Adhesive Capsulitis
What is Adhesive Capsulitis?
Adhesive capsulitis, often referred to as a frozen shoulder, is characterized by a painful shoulder that eventually becomes restricted in active and passive ranges of motion. Patients with a frozen shoulder commonly present with stiffness and pain in the shoulder joint, typically with movement. Overtime, the shoulder becomes difficult to move.

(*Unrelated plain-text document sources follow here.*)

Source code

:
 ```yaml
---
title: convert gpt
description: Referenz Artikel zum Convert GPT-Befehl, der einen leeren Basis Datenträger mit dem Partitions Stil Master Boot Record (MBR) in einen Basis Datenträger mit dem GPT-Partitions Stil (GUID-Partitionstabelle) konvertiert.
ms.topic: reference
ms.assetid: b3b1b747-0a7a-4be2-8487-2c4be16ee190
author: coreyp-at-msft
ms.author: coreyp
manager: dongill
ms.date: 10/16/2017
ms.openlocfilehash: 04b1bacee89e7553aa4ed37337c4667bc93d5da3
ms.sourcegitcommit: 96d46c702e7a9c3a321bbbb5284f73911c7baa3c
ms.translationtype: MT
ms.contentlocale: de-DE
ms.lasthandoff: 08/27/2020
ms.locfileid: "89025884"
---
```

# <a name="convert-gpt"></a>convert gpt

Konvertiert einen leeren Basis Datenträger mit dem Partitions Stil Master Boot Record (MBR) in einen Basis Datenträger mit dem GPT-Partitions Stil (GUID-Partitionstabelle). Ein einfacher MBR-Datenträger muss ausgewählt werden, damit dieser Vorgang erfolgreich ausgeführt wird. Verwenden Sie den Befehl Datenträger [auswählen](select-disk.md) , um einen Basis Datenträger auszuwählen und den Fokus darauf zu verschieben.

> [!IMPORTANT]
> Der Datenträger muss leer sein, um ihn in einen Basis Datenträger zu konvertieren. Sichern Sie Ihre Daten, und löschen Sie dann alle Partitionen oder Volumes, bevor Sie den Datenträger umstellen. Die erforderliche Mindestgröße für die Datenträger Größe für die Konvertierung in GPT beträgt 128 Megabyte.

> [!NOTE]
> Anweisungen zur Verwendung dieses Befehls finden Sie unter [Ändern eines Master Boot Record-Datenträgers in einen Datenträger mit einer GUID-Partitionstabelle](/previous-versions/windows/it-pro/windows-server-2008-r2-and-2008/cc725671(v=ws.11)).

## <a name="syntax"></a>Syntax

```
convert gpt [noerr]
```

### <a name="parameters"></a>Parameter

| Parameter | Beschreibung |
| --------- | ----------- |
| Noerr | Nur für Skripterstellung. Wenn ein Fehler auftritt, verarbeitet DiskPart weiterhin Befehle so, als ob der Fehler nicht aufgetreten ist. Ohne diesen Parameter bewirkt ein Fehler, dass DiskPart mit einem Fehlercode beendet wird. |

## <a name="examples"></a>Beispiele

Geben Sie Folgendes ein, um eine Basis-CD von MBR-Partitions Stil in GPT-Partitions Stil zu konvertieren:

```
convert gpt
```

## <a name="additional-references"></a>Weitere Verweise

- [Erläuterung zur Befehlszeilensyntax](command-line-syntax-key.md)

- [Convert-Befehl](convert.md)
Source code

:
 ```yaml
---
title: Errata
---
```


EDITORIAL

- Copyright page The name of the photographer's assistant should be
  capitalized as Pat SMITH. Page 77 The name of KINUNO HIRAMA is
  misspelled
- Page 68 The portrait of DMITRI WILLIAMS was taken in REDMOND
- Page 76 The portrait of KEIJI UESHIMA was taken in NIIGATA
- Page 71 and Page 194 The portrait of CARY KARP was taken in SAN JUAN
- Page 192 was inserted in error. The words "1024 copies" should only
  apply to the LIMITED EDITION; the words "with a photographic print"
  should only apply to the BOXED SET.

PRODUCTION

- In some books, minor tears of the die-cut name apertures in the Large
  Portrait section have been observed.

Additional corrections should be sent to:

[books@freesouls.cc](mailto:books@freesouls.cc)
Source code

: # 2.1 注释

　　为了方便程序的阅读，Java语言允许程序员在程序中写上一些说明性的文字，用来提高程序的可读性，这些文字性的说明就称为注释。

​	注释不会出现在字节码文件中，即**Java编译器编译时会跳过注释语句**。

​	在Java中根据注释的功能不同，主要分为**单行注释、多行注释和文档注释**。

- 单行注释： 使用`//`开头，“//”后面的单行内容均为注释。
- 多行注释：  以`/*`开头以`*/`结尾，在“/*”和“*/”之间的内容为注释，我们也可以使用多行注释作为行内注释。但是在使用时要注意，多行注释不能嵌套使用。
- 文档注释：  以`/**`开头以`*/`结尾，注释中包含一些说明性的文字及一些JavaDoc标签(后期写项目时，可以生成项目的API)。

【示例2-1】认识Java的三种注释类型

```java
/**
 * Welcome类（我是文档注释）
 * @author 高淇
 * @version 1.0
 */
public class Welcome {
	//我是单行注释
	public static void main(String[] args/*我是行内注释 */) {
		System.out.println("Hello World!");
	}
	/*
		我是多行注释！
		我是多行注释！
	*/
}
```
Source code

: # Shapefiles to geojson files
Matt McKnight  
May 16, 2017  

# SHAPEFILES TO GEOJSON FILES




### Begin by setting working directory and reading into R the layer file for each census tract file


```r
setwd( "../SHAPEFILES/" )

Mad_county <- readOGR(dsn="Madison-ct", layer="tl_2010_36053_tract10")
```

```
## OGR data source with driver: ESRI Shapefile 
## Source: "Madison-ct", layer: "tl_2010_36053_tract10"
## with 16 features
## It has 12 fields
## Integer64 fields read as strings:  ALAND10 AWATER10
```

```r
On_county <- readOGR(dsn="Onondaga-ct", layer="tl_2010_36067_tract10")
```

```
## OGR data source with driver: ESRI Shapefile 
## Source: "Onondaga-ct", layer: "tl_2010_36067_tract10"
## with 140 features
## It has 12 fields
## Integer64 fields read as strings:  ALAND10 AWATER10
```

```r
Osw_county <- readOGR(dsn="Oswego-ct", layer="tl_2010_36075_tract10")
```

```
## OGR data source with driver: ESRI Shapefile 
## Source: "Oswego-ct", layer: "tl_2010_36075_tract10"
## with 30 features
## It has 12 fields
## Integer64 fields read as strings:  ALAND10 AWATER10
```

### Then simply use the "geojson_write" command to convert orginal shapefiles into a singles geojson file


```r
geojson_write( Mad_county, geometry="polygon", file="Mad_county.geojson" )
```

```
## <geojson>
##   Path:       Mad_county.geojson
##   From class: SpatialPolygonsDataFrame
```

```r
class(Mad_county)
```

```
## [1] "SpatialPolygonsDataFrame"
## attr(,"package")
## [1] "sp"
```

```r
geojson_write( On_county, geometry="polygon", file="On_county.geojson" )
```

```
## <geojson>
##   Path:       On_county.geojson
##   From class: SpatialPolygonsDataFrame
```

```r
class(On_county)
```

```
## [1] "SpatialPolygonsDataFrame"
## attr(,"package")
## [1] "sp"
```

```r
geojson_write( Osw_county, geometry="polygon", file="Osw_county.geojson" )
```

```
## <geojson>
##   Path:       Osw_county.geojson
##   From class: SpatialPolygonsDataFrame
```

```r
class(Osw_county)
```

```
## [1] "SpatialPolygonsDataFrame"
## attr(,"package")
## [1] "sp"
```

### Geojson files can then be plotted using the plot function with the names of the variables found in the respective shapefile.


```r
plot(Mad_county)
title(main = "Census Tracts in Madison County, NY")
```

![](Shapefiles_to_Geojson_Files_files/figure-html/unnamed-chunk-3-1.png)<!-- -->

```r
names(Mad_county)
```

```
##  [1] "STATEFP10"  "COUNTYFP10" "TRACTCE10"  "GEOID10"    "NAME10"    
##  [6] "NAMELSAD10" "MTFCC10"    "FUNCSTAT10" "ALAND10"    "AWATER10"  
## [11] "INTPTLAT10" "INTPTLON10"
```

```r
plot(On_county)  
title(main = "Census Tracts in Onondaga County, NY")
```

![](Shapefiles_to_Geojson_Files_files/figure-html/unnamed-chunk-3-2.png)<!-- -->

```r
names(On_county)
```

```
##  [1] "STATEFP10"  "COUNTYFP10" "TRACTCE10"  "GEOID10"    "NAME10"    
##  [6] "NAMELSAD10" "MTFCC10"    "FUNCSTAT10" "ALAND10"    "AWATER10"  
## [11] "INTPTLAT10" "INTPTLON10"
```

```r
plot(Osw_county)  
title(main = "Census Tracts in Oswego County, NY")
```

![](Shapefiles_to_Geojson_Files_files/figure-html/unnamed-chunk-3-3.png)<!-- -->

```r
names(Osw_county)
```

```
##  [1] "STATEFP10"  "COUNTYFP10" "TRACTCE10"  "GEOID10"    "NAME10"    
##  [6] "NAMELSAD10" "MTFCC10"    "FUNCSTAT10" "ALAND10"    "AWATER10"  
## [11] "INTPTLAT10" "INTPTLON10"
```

What Causes Adhesive Capsulitis?
Although the exact cause of a frozen shoulder is not clear, there are some factors that may increase your risk of developing this condition. It occurs more often in women than in men, between the ages of 40 and 60. In addition, people with diabetes, thyroid issues, women going through menopause, and prolonged immobilization of the shoulder are at an increased risk for developing a frozen shoulder.
Diagnosis and Treatment
Diagnosis of a frozen shoulder is typically a clinical diagnosis done by physical exam in clinic. Without treatment, a frozen shoulder will eventually resolve on its own although it may take 1-2 years. Treatment typically includes anti-flammatory medications like naproxen or ibuprofen to reduce pain and swelling. A cortisone injection into the joint is also a common treatment modality. In addition to medications, physically therapy to work on joint flexibility is often required to restore motion. In some cases, where conservative treatment has failed, arthroscopic surgery is indicated to release the capsule.